Search the entries for lines that contain the word "consultas", and report each one found.

**Excerpted data:**
▼▼▼

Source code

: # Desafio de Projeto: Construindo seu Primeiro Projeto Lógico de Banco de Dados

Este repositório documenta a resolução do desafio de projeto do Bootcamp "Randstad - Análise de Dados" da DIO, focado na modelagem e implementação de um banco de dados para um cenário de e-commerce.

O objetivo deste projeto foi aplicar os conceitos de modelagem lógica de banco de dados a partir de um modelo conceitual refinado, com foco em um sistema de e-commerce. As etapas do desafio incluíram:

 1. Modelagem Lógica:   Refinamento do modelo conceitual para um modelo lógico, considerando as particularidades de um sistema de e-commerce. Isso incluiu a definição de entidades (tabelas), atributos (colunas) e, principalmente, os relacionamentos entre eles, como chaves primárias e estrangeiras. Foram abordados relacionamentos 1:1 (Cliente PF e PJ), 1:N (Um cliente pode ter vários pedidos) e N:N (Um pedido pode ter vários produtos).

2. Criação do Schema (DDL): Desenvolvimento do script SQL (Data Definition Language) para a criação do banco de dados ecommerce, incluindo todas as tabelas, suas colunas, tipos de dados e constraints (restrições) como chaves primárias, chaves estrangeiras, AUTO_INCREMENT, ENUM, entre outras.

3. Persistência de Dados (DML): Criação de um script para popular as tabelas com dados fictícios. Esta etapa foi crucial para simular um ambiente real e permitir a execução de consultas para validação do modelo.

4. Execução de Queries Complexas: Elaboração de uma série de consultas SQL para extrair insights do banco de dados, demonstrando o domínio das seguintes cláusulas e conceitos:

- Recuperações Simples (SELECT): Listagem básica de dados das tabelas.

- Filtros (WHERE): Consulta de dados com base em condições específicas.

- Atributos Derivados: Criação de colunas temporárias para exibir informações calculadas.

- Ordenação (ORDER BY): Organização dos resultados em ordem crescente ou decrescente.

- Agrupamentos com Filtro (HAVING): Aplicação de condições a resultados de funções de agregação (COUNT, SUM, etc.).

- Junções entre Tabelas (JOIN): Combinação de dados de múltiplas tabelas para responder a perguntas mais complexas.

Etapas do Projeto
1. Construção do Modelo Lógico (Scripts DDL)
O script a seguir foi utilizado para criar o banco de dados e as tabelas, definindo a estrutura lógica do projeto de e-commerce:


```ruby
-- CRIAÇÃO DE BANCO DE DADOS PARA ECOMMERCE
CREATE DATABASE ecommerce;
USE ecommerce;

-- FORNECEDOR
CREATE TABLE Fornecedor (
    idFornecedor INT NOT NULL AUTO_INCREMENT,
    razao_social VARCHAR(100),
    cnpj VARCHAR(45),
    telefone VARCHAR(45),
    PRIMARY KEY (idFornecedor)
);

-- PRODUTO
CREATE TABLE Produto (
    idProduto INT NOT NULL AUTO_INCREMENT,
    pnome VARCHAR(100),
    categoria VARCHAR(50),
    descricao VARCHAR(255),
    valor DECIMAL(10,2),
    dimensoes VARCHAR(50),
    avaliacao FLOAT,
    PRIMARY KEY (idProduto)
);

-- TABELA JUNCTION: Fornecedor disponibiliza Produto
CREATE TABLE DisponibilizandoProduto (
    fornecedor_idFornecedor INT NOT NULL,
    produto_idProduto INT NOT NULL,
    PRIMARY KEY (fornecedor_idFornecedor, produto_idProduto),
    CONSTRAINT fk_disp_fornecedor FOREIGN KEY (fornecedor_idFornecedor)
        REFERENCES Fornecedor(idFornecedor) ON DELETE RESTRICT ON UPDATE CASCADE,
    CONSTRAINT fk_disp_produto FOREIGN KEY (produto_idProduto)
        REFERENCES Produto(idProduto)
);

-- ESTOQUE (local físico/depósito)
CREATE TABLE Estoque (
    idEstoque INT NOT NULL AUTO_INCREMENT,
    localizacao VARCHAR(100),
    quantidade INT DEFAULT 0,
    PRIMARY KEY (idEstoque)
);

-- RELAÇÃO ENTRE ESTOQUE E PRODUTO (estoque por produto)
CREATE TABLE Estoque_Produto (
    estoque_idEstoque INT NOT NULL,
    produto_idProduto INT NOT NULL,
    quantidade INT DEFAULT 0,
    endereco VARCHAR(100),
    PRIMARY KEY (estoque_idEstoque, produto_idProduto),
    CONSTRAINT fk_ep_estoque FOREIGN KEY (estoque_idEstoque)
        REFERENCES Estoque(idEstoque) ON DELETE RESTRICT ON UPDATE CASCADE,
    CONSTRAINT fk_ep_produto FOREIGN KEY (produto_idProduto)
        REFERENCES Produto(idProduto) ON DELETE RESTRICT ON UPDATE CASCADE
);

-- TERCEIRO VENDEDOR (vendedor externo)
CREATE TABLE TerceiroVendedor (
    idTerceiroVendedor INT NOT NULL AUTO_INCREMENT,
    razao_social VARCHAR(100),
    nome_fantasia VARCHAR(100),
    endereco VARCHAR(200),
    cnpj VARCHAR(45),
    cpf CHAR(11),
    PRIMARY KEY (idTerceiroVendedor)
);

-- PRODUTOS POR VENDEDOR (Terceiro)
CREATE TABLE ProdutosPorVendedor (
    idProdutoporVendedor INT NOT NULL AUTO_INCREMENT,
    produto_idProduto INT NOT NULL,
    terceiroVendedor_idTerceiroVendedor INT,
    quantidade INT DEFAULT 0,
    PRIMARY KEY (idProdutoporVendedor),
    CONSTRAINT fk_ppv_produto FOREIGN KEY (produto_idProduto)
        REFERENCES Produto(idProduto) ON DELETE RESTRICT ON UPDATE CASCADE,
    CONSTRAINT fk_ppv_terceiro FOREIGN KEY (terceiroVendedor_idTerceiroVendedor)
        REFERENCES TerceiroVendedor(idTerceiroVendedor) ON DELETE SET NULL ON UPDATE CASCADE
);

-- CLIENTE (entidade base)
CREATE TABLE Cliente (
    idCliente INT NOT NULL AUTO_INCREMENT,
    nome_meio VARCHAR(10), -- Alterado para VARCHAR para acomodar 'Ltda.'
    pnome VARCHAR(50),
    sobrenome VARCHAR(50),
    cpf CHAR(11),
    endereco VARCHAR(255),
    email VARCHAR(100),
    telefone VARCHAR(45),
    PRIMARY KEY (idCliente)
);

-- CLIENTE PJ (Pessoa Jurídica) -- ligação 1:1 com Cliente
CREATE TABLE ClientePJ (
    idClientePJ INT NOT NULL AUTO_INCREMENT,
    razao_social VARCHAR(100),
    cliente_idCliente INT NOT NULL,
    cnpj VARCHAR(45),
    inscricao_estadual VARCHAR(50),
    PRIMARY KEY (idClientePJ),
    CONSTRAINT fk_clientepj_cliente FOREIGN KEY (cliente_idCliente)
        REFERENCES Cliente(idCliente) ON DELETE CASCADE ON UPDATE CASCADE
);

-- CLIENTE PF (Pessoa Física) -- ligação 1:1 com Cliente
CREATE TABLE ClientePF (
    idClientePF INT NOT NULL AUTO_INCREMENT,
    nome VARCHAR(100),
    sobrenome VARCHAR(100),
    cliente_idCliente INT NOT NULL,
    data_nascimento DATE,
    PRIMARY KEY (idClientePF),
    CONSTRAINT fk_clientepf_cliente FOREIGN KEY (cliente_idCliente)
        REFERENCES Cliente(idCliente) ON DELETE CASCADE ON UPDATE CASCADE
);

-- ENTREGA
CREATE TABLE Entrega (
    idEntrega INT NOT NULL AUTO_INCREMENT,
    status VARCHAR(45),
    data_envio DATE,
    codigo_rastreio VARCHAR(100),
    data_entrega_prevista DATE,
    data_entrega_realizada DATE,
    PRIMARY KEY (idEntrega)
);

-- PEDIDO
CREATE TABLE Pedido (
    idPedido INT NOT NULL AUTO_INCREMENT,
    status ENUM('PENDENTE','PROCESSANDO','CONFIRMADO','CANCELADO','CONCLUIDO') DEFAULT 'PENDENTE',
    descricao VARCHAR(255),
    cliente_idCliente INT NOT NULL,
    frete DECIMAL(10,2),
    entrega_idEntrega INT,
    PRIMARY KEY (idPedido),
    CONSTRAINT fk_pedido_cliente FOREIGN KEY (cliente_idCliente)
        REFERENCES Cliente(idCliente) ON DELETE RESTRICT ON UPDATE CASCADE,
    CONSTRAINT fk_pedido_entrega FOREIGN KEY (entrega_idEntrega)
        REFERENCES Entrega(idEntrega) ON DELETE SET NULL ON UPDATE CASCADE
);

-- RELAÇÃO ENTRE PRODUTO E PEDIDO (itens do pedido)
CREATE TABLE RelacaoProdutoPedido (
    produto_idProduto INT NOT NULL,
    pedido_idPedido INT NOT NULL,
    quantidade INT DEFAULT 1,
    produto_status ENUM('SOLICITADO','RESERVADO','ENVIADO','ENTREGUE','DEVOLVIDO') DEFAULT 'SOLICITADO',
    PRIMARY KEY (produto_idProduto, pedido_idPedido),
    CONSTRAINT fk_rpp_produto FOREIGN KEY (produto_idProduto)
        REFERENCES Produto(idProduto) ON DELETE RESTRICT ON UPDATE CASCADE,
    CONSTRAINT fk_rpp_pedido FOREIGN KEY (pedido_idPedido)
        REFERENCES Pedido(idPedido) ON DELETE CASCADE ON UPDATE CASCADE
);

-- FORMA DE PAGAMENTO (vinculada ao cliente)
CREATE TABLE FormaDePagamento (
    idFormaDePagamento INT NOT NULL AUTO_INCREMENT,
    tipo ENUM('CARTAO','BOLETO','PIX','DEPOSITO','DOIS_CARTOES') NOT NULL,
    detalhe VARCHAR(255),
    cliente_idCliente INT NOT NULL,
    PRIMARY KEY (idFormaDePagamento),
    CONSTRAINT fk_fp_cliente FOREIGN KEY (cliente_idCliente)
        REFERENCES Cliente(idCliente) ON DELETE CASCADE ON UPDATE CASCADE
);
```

▲▲▲

**The completed task:**
3. Persistência de Dados (DML): Criação de um script para popular as tabelas com dados fictícios. Esta etapa foi crucial para simular um ambiente real e permitir a execução de consultas para validação do modelo.
4. Execução de Queries Complexas: Elaboração de uma série de consultas SQL para extrair insights do banco de dados, demonstrando o domínio das seguintes cláusulas e conceitos:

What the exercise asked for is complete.